Detailed Changes by Module:

  • Kubernetes Integration (src/clusterfuzz/_internal/k8s/):

    • service.py: Implemented KubernetesService for job lifecycle management (creation,
      monitoring, limiting). Includes GKE credential loading, Kata Container spec generation,
      and Service Account provisioning.
    • Tests: Added k8s_service_test.py (unit), k8s_service_limit_test.py (limits), and
      k8s_service_e2e_test.py (integration on Kind).
  • Remote Task Management (src/clusterfuzz/_internal/remote_task/):

    • init.py: Introduced RemoteTaskGate, a smart router that implements
      RemoteTaskInterface. It initializes both GcpBatchService and KubernetesService and
      distributes tasks between them based on probabilities defined in job_frequency.py. This
      enables traffic splitting (e.g., 10% to K8s, 90% to Batch) for safe rollout.
    • job_frequency.py: Added logic to manage task scheduling frequency and split ratios.
    • Refactored core task logic to use the generic RemoteTask and RemoteTaskInterface
      abstractions.
  • Datastore & Configuration (src/clusterfuzz/_internal/datastore/):

    • data_types.py: Added FeatureFlag model to store configuration dynamically.
    • feature_flags.py: Added FeatureFlags enum/helper for type-safe access to flags (e.g.,
      K8S_PENDING_JOBS_LIMITER).
  • Batch & Legacy Refactoring (src/clusterfuzz/_internal/batch/):

    • service.py: Updated to align with the new RemoteTask interface.
    • Removed obsolete gcp.py and google_cloud_utils/batch.py utilities in favor of the new
      structure.
  • Infrastructure & CI:

    • .github/workflows/kubernetes-e2e-tests.yaml: New workflow for running E2E tests on a Kind
      cluster.
    • Pipfile / src/Pipfile: Added kubernetes client and updated Google Cloud dependencies.
  • Bot & Metrics:

    • src/python/bot/startup/run_bot.py: Updates to support K8s-based bot execution via the new
      gate.
    • src/clusterfuzz/_internal/metrics/: Enhanced logging and monitoring for remote tasks.

Evidences:

image Batch and Kata containers fuzzing hours, proving the Remote Gate, the Batch and Kubernetes services are working properly.

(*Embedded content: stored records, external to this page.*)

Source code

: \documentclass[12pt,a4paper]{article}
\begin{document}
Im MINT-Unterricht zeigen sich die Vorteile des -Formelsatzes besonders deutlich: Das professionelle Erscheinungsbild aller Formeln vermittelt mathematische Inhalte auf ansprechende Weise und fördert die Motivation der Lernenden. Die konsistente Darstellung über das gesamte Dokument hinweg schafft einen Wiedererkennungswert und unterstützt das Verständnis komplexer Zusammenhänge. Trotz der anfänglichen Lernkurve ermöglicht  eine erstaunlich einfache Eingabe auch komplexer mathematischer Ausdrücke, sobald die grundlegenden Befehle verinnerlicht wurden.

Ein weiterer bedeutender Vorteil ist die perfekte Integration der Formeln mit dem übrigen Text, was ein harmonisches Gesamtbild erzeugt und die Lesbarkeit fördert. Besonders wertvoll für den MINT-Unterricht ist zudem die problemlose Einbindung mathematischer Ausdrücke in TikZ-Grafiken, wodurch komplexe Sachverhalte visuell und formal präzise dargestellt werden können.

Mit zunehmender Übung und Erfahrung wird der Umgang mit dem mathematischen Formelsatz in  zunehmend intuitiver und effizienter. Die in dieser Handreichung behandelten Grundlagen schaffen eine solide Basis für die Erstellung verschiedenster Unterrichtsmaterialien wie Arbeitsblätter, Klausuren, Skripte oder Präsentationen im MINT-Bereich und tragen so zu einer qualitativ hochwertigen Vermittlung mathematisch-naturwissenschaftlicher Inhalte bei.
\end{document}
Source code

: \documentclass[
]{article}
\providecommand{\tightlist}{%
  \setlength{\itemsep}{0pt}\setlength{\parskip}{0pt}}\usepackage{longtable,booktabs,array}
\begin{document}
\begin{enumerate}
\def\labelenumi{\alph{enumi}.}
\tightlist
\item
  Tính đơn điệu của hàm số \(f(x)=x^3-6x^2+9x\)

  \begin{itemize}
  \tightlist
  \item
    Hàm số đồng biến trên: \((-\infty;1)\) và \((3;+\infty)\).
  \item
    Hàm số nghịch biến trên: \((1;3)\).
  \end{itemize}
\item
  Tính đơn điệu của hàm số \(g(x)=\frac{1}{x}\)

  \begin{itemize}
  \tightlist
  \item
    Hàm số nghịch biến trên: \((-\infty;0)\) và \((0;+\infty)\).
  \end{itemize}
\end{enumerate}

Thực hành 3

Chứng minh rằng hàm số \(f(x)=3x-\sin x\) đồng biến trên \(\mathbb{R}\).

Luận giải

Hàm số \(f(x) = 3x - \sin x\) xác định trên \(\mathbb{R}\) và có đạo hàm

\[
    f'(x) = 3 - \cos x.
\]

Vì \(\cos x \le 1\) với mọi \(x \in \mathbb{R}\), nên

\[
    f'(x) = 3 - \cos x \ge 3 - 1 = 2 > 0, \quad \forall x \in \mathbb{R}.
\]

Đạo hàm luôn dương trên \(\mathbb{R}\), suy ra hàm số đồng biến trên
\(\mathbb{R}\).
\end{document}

The Feature Flag is used to set the job_frequency, then it proves the feature flag and its usage is working as well.

@javanlacerda javanlacerda changed the title Pr/dependencies Kubernetes Job service Jan 8, 2026
@javanlacerda javanlacerda force-pushed the pr/dependencies branch 5 times, most recently from 7edfb48 to b271b83 Compare January 10, 2026 22:46
@javanlacerda javanlacerda marked this pull request as ready for review January 10, 2026 22:50
@javanlacerda javanlacerda requested review from ViniciustCosta, decoNR, hunsche and jonathanmetzman and removed request for ViniciustCosta and hunsche January 10, 2026 22:50
Copy link
Collaborator

@jonathanmetzman jonathanmetzman left a comment

Choose a reason for hiding this comment

The reason will be displayed to describe this comment to others. Learn more.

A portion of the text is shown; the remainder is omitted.